Answer: Tuesday Teaser #5
I like the idea that you’d have two laptops purely for the purposes of breaking!
There are two key parts to this puzzle’s answer. Firstly, imagine you only have a single laptop. In this scenario there is only one way of finding out the maximum height, namely to start from the bottom and work up floor-by-floor until the laptop breaks.

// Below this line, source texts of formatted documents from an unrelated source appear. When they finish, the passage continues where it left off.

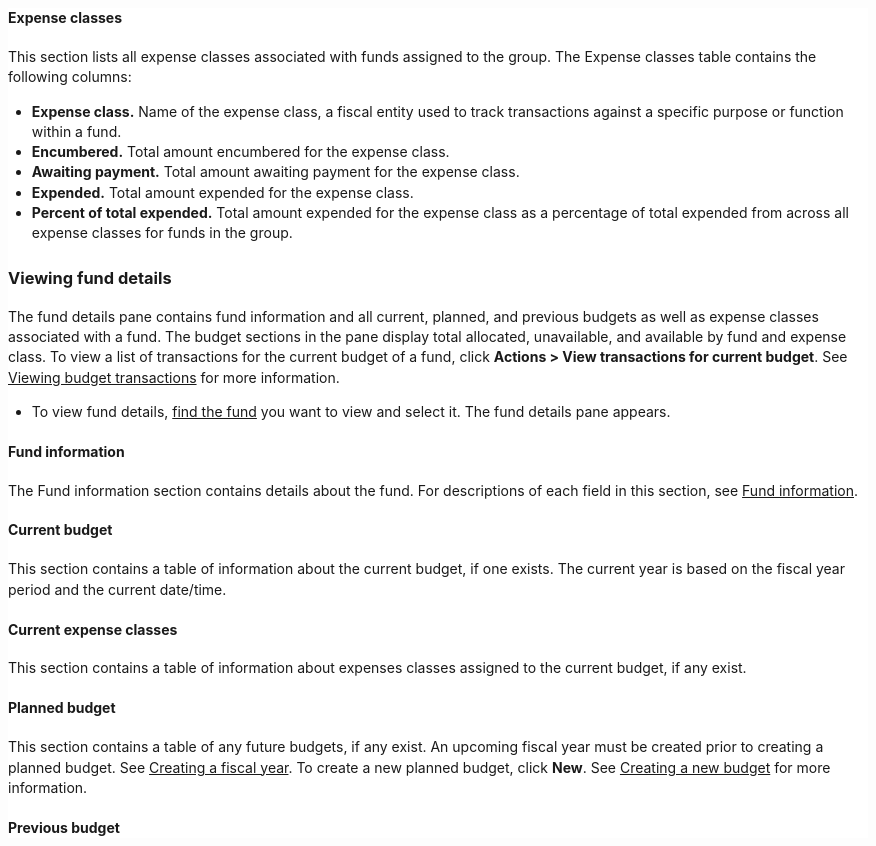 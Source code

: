 
#### Expense classes

This section lists all expense classes associated with funds assigned to the group. The Expense classes table contains the following columns:

*   **Expense class.** Name of the expense class, a fiscal entity used to track transactions against a specific purpose or function within a fund.
*   **Encumbered.**  Total amount encumbered for the expense class.
*   **Awaiting payment.**  Total amount awaiting payment for the expense class.
*   **Expended.** Total amount expended for the expense class.
*   **Percent of total expended.** Total amount expended for the expense class as a percentage of total expended from across all expense classes for funds in the group.

### Viewing fund details

The fund details pane contains fund information and all current, planned, and previous budgets as well as expense classes associated with a fund. The budget sections in the pane display total allocated, unavailable, and available by fund and expense class. To view a list of transactions for the current budget of a fund, click **Actions > View transactions for current budget**. See [Viewing budget transactions](#viewing-budget-transactions-for-a-current-budget) for more information.



* To view fund details, [find the fund](#searching-for-a-fiscal-year-ledger-group-or-fund) you want to view and select it. The fund details pane appears.


#### Fund information

The Fund information section contains details about the fund.  For descriptions of each field in this section, see  [Fund information](#fund-information).





#### Current budget

This section contains a table of information about the current budget, if one exists.  The current year is based on the fiscal year period and the current date/time.



#### Current expense classes

This section contains a table of information about expenses classes assigned to the current budget, if any exist.


#### Planned budget

This section contains a table of any future budgets, if any exist. An upcoming fiscal year must be created prior to creating a planned budget.  See [Creating a fiscal year](#creating-a-fiscal-year).  To create a new planned budget, click **New**. See [Creating a new budget](#creating-a-new-budget) for more information.



#### Previous budget
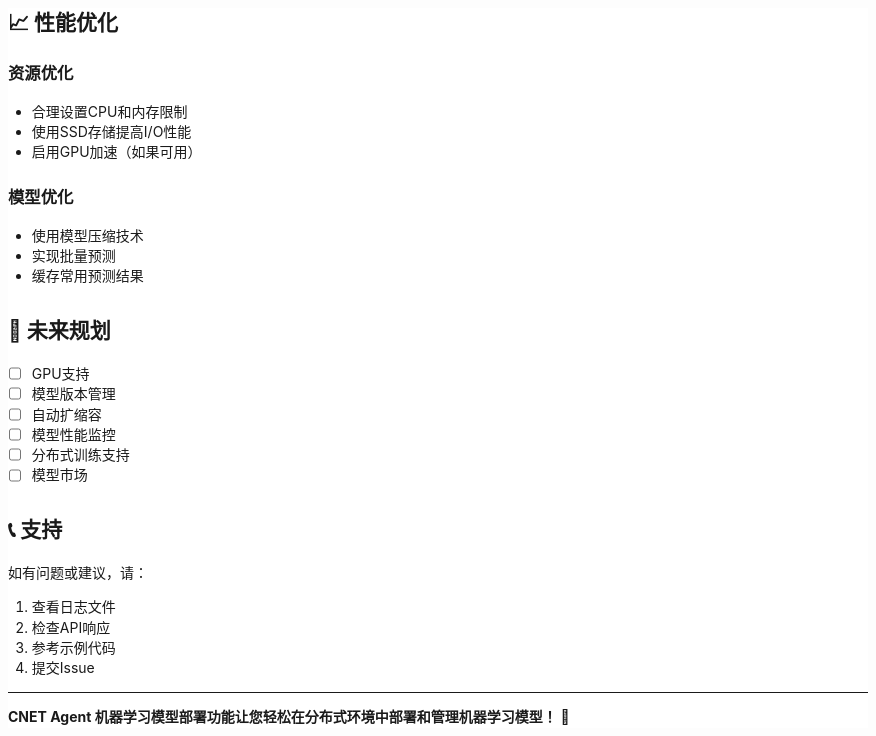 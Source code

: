 ## 📈 性能优化

### 资源优化
- 合理设置CPU和内存限制
- 使用SSD存储提高I/O性能
- 启用GPU加速（如果可用）

### 模型优化
- 使用模型压缩技术
- 实现批量预测
- 缓存常用预测结果

## 🔮 未来规划

- [ ] GPU支持
- [ ] 模型版本管理
- [ ] 自动扩缩容
- [ ] 模型性能监控
- [ ] 分布式训练支持
- [ ] 模型市场

## 📞 支持

如有问题或建议，请：
1. 查看日志文件
2. 检查API响应
3. 参考示例代码
4. 提交Issue

---

**CNET Agent 机器学习模型部署功能让您轻松在分布式环境中部署和管理机器学习模型！** 🚀
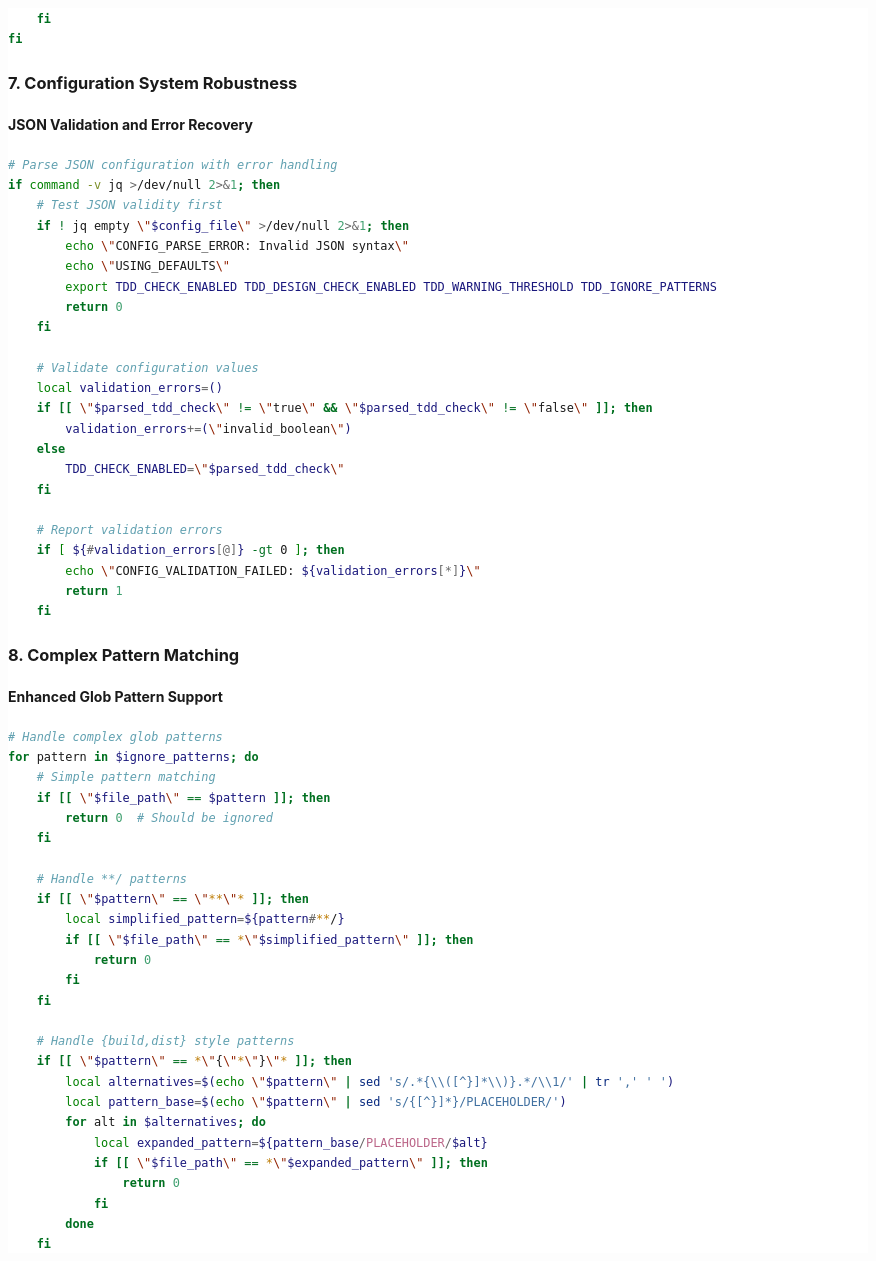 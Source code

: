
 ```bash
    fi
fi
```

### 7. Configuration System Robustness

#### JSON Validation and Error Recovery
```bash
# Parse JSON configuration with error handling
if command -v jq >/dev/null 2>&1; then
    # Test JSON validity first
    if ! jq empty \"$config_file\" >/dev/null 2>&1; then
        echo \"CONFIG_PARSE_ERROR: Invalid JSON syntax\"
        echo \"USING_DEFAULTS\"
        export TDD_CHECK_ENABLED TDD_DESIGN_CHECK_ENABLED TDD_WARNING_THRESHOLD TDD_IGNORE_PATTERNS
        return 0
    fi

    # Validate configuration values
    local validation_errors=()
    if [[ \"$parsed_tdd_check\" != \"true\" && \"$parsed_tdd_check\" != \"false\" ]]; then
        validation_errors+=(\"invalid_boolean\")
    else
        TDD_CHECK_ENABLED=\"$parsed_tdd_check\"
    fi

    # Report validation errors
    if [ ${#validation_errors[@]} -gt 0 ]; then
        echo \"CONFIG_VALIDATION_FAILED: ${validation_errors[*]}\"
        return 1
    fi
```

### 8. Complex Pattern Matching

#### Enhanced Glob Pattern Support
```bash
# Handle complex glob patterns
for pattern in $ignore_patterns; do
    # Simple pattern matching
    if [[ \"$file_path\" == $pattern ]]; then
        return 0  # Should be ignored
    fi

    # Handle **/ patterns
    if [[ \"$pattern\" == \"**\"* ]]; then
        local simplified_pattern=${pattern#**/}
        if [[ \"$file_path\" == *\"$simplified_pattern\" ]]; then
            return 0
        fi
    fi

    # Handle {build,dist} style patterns
    if [[ \"$pattern\" == *\"{\"*\"}\"* ]]; then
        local alternatives=$(echo \"$pattern\" | sed 's/.*{\\([^}]*\\)}.*/\\1/' | tr ',' ' ')
        local pattern_base=$(echo \"$pattern\" | sed 's/{[^}]*}/PLACEHOLDER/')
        for alt in $alternatives; do
            local expanded_pattern=${pattern_base/PLACEHOLDER/$alt}
            if [[ \"$file_path\" == *\"$expanded_pattern\" ]]; then
                return 0
            fi
        done
    fi
```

Secondly, because we have two laptops, we can optimistically skip some floors and then return to this simpler method as soon as the first laptops breaks. But how many floors should we skip? To answer this question suppose we start at the sixth floor. If the laptop breaks, we drop to the first floor and work upwards, so it could take as many as six drops. If it doesn’t break, we want to move upwards so that we don’t increase the potential number of drops, that is we’d drop from the eleventh floor so that if the laptop breaks there, we’d drop down to the seventh floor and work up. This scenario still leads to a maximum of six drops total, i.e. drops at floors 6, 11, 7, 8, 9 and 10. We then proceed in the same way, skipping one floor less each time until we reach the twentieth floor.
To clarify, if at each stage the first laptop survives, we’d drop at the 6th, 11th, 15th, 18th, 20th floors and if at any stage the laptop breaks, we simply drop down with the remaining laptop and work back up. This leads to a maximum of six drops.
Extending this to the general case, if we have a building with m floors, the minimum number of drops would be the smallest number n such that 1 + 2 + … + n is at least as big as m.